The PAC Trust, in partnership with the George Kaiser Family Foundation, will use the grant to present an eight-performance run of Oklahoma native Tracy Letts’ Pulitzer Prize-winning play August: Osage County, from Jan 26-31, 2020. GKFF will underwrite the presentation up to $250,000 and assist with marketing, said Stanton Doyle, GKFF senior officer for arts and culture.

The title of the entire program, “Oklahoma Landscapes: A Plains State of Mind” is borrowed from a line in Letts’ play and speaks to Oklahoma’s unique geographic location.

Billie Letts, award-winning Oklahoma author and mother to Tracy Letts, described her son’s play, saying it “reveals old secrets and opens old wounds.”

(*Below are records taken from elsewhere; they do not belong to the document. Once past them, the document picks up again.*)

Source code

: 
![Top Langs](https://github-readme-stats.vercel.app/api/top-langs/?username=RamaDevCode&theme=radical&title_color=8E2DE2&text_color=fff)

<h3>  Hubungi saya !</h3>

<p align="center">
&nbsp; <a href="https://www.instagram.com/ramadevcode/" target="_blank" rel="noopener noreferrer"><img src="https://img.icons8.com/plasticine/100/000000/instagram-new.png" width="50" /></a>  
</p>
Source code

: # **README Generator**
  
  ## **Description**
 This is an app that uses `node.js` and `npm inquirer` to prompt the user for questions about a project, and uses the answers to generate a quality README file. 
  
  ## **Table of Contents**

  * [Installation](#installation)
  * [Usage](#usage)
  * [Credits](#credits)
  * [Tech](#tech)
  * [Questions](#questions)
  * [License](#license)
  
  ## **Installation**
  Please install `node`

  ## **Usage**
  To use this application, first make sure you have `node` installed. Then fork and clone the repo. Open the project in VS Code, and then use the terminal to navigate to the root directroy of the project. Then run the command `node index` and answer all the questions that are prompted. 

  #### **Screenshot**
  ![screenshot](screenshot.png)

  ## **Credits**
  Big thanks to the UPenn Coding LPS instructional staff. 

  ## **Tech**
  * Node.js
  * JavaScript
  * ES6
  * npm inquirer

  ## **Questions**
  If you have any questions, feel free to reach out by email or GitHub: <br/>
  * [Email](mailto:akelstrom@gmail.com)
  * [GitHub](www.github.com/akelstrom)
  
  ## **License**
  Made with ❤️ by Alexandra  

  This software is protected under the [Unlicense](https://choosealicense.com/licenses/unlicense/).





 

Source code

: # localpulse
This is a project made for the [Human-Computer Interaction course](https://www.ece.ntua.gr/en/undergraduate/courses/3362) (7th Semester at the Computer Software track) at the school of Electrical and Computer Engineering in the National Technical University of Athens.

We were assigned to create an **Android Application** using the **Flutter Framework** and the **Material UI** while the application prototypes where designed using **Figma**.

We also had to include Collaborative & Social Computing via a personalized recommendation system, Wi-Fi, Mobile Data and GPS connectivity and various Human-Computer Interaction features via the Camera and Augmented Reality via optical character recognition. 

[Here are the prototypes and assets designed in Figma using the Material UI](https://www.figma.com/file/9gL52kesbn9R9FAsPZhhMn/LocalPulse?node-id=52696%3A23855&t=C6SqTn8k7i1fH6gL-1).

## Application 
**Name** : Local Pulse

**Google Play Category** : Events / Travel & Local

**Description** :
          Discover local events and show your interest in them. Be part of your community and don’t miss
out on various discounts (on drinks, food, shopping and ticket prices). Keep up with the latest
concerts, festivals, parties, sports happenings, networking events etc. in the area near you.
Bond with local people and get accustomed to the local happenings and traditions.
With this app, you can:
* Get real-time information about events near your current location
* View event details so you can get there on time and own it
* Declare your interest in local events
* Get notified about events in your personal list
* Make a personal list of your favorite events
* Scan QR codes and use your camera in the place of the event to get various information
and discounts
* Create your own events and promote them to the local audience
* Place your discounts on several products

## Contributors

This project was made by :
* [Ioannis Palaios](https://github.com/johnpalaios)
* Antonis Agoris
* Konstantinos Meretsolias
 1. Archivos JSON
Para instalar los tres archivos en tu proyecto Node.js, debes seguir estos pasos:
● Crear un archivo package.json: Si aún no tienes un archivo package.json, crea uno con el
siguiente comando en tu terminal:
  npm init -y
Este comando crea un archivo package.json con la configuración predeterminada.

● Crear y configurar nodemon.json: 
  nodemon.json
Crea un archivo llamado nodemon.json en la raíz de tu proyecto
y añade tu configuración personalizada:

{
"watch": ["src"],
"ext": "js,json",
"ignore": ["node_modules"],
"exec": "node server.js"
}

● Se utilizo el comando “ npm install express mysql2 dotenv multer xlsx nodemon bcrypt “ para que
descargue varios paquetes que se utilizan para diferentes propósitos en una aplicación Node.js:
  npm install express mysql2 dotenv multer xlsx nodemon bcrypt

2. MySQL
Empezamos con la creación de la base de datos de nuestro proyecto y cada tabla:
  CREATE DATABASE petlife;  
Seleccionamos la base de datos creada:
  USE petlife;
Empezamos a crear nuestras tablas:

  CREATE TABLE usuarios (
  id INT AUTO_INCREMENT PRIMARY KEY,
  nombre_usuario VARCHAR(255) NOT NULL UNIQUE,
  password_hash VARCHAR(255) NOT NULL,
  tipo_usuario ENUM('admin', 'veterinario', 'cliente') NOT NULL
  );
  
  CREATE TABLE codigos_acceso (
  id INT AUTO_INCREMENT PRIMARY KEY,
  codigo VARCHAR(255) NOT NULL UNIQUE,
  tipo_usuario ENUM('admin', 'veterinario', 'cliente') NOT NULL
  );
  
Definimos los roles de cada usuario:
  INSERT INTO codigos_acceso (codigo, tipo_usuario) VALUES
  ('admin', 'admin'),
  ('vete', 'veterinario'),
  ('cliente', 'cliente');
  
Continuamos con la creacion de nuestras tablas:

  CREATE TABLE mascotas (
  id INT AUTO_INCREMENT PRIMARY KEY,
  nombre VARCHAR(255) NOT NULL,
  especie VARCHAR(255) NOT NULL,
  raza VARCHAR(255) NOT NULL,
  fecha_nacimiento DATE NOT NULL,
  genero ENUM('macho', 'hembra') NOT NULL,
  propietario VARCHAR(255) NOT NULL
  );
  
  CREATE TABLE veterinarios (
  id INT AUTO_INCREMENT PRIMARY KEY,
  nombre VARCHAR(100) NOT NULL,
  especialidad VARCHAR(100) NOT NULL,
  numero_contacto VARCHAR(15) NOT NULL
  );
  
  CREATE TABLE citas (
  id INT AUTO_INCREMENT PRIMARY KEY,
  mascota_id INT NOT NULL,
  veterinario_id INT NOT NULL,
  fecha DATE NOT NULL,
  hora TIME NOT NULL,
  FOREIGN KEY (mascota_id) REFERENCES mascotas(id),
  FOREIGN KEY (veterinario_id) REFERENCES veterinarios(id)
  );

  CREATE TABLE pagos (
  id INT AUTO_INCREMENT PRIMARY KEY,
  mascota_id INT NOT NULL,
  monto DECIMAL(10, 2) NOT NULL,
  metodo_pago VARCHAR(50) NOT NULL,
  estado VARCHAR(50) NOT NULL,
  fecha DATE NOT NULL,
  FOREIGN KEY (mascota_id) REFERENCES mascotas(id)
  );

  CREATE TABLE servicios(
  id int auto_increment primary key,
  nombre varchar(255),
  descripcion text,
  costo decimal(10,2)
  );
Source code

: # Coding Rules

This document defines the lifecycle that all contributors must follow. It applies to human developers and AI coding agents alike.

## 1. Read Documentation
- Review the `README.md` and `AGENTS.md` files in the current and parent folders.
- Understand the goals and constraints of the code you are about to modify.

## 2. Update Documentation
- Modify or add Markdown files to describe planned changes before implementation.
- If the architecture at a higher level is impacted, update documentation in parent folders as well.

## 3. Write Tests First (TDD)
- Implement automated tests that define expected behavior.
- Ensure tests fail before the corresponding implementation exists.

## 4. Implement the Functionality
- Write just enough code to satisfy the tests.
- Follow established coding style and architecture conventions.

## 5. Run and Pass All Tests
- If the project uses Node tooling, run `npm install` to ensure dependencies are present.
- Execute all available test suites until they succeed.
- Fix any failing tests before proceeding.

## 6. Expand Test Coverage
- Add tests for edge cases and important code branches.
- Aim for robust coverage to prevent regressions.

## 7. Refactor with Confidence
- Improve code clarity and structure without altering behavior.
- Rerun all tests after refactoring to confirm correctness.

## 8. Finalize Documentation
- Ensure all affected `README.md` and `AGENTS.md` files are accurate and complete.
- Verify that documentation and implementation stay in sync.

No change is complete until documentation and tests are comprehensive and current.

“He asked me if it bothered me that he more or less told all of my family’s secrets,” Billie Letts said. “I told him it bothered me a little bit, but he’s still in the family will.”

Gilcrease Museum will present an exhibition of and lecture featuring works “strongly connected to Oklahoma,” evocative of the “uniqueness of our state’s landscape and heritage.”

The exact content of the exhibit and lecture is yet to be determined, but it will likely be presented November of this year to March 2010.

The OCPW will use its portion of the funds to present “Oklahoma Landscapes: A Literary Tableau” on January 21, 2010 at 7pm in the Oklahoma State University-Tulsa auditorium. The event will feature readings by some of Oklahoma’s most noted authors, including N. Scott Momaday, Joyce Carol Thomas, Billie Letts, Michael Wallis and Rilla Askew.

In addition, the Center will kick off a reading campaign, marketed specifically to Oklahoma English teachers.

“Writers play an important role in Oklahoma landscapes,” said Teresa Miller, OCPW executive director.

She said John Steinbeck’s Grapes of Wrath continues to be the literary definition of Oklahoma, but contemporary Oklahoma authors are rewriting that definition.

PAC Trust Program Director Shirley Elliott said the NEA grant will have at least a $5 million economic impact on the city and through the attendance of its programs, will reach roughly 600,000 people.

Susan Neal, director of community development and education initiatives for the City of Tulsa, said the hallmark of a community is its arts endeavor, and that Tulsa’s recognition through this grant signals to the rest of the country its major contributions to the arts world.